Le calcul du nombre moyen de tirages effectués est fastidieux
(voir cette référence citée dans le fil Twitter référencée
ci-dessus), mais c'est optimal.
L'algorithme que je viens de décrire s'adapte assez bien pour tirer un entier uniforme entre 0 et n−1 à partir d'une source de entiers uniformes entre 0 et m−1 (le cas que je viens de décrire est le cas m=2), autrement dit : comment fabriquer un dé à n faces à partir d'un dé à m faces ? Je n'ai pas vraiment envie de réfléchir à si c'est optimal (mise à jour : on l'a fait pour moi), mais c'est en tout cas assez élégant : on utilise deux variables internes à l'algorithme, notées v et c, qu'on initialise par v←1 et c←0 ; puis on effectue une boucle : à chaque étape, on génère un tirage aléatoire b entre 0 et m−1 à partir de la source dont on dispose et on remplace v ← m·v et c ← m·c+b ; puis on effectue la division euclidienne de v et de c par n : si les deux quotients calculés sont différents (⌊c/n⌋ < ⌊v/n⌋), on termine l'algorithme en renvoyant le reste c%n := c − n·⌊c/n⌋ de la division de c par n, tandis que si les deux quotients sont égaux, on remplace chacun par son reste, c'est-à-dire v ← v%n et c ← c%n et on continue la boucle.
Introduisons maintenant aussi des tirages continus.
Comment tirer uniformément un point dans le simplexe de dimension d ? Autrement dit, on veut obtenir d+1 réels positifs (z0,…,zd) de somme 1 uniformément répartis sur toutes les possibilités : ce qui revient à dire que disons, les d premiers sont uniformément répartis sur toutes les possibilités, ce qui est cette fois un conditionnement simple : il y a donc un algorithme trivial mais trop inefficace qui consiste à tirer z0,…,zd−1 aléatoirement (indépendamment et uniformément) entre 0 et 1, poser zd := 1 − z0 − ⋯ − zd−1, tester si zd≥0 et recommencer tous les tirages si ce n'est pas le cas ; ceci fonctionne, mais demandera d! essais en moyenne, ce qui n'est pas acceptable.
Voici un algorithme qui marche et qui est efficace : tirer d nombres réels aléatoirement (indépendamment et uniformément) entre 0 et 1, trier ces nombres en ordre croissant, disons qu'on les appelle t1≤⋯≤td, poser t0=0 et td+1=1, et définir zi := ti+1 − ti.
En revanche, que je sache, si on veut tirer un
point
du polytope
de Birkhoff, c'est-à-dire une matrice carrée à coefficients
positifs dont toutes les lignes et toutes les colonnes ont somme 1
(matrice bistochastique
), il n'y a pas d'algorithme intelligent
connu (seulement des méthodes approchées).

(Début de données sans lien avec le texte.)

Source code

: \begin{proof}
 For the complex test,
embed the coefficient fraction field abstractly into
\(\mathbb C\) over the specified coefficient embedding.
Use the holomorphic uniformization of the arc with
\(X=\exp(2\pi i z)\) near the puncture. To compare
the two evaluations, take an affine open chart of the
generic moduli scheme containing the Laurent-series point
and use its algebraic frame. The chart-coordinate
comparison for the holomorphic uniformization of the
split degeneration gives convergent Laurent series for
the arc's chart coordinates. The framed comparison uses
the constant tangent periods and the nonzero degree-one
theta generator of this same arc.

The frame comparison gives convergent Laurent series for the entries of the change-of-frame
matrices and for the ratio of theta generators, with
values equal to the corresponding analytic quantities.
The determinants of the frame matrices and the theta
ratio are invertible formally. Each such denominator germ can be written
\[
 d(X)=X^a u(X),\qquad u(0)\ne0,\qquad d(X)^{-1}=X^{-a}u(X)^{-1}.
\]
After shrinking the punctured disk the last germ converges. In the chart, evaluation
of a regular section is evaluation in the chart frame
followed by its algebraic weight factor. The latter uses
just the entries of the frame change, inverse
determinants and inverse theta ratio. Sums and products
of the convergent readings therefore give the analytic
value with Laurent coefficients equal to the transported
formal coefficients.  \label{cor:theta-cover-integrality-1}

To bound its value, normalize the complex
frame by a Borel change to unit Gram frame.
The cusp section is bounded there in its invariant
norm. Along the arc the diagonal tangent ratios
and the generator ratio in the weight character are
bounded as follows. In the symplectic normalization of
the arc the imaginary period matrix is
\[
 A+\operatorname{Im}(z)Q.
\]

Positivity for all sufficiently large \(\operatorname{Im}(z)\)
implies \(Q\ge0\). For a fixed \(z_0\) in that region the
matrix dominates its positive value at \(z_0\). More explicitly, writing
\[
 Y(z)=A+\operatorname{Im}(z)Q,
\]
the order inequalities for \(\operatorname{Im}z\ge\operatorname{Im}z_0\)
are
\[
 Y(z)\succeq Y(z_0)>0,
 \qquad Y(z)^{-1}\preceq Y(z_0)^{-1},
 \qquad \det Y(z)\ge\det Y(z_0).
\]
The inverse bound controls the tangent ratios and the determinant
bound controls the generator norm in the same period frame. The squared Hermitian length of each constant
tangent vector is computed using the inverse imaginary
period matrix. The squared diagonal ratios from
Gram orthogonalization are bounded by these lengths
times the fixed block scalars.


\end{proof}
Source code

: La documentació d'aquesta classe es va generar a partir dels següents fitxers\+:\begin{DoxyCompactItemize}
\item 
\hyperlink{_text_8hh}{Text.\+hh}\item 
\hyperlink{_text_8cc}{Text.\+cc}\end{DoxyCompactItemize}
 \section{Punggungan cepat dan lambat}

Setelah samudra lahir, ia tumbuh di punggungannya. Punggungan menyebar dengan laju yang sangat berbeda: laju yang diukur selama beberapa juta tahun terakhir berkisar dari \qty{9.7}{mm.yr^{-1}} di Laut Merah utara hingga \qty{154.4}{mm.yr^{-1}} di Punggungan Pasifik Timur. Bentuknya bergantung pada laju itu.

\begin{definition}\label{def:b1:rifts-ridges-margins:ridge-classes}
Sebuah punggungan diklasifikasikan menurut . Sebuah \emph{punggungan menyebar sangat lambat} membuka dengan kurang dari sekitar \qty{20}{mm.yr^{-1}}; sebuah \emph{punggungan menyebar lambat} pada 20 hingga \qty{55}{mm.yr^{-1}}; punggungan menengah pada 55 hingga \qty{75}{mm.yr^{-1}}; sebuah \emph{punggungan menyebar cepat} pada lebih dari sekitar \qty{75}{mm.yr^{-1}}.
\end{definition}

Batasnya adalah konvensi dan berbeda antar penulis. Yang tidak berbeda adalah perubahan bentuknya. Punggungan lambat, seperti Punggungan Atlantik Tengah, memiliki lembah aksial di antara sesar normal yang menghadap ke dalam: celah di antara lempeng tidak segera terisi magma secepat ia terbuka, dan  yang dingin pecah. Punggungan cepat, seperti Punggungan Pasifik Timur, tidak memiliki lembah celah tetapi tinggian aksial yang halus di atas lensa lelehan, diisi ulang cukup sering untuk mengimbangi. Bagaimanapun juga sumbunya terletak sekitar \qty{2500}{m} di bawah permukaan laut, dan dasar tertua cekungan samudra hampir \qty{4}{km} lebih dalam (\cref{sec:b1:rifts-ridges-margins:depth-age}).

Ceci illustre le fait que
ce n'est pas parce qu'un ensemble est facile à décrire qu'il est
facile de tirer au hasard uniformément dedans.
Une autre façon de tirer un point dans le simplexe (continu, i.e., réel) de dimension d consiste à tirer d+1 réels positifs selon une loi exponentielle (cf. ci-dessous), toujours la même, mais peu importe son paramètre, et ensuite les diviser par leur somme (i.e., normaliser pour avoir une somme 1).
Ayant parlé du simplexe continu, je ne peux pas ne pas évoquer le simplexe discret et la question de comment tirer uniformément un point dans le simplexe discret de dimension d et de taille N, autrement dit, d+1 entiers positifs (a0,…,ad) de somme N uniformément répartis sur toutes les possibilités. L'adaptation évidente de l'algorithme avec tri que j'ai donné ne marche pas (il faudrait tirer d entiers entre 0 et N non pas indépendamment avant de les trier, mais selon une urne de Pólya ; comme ce n'est pas évident, le plus simple est de faire la chose suivante) : à la place, on va plutôt tirer d entiers distincts entre 1 et N+d (il y a toutes sortes de manières de faire ça, ce n'est pas compliqué et je ne rentre pas dans les détails, le plus évident est simplement de tirer chaque nombre en recommençant tant qu'on tombe sur un nombre déjà tiré), les trier en v1<⋯<vd, poser v0=0 et vd+1=N+d+1, et définir ai := vi+1 − vi − 1. Mais une façon différente et possiblement intéressante dans certains cas d'obtenir ce tirage est de commencer par tirer (z0,…,zd) dans le simplexe (réel) comme je viens de le dire, puis de simuler une élection à la proportionnelle à la plus forte moyenne avec la méthode d'Hondt (concrètement, cela signifie qu'on commence avec (a0,…,ad) ← (0,…,0), puis on trouve le i qui maximise zi/(ai+1), et on l'incrémente, ai ← ai+1, et on répète ça N fois ; la preuve du fait que ceci donne bien une répartition uniforme sur les (a0,…,ad) est donnée ici). Bon, je ne sais pas dans quel cas cet algorithme bizarre pourrait servir (peut-être si on ne connaît pas N à l'avance ?), mais il est tellement remarquable que je ne peux pas ne pas le mentionner.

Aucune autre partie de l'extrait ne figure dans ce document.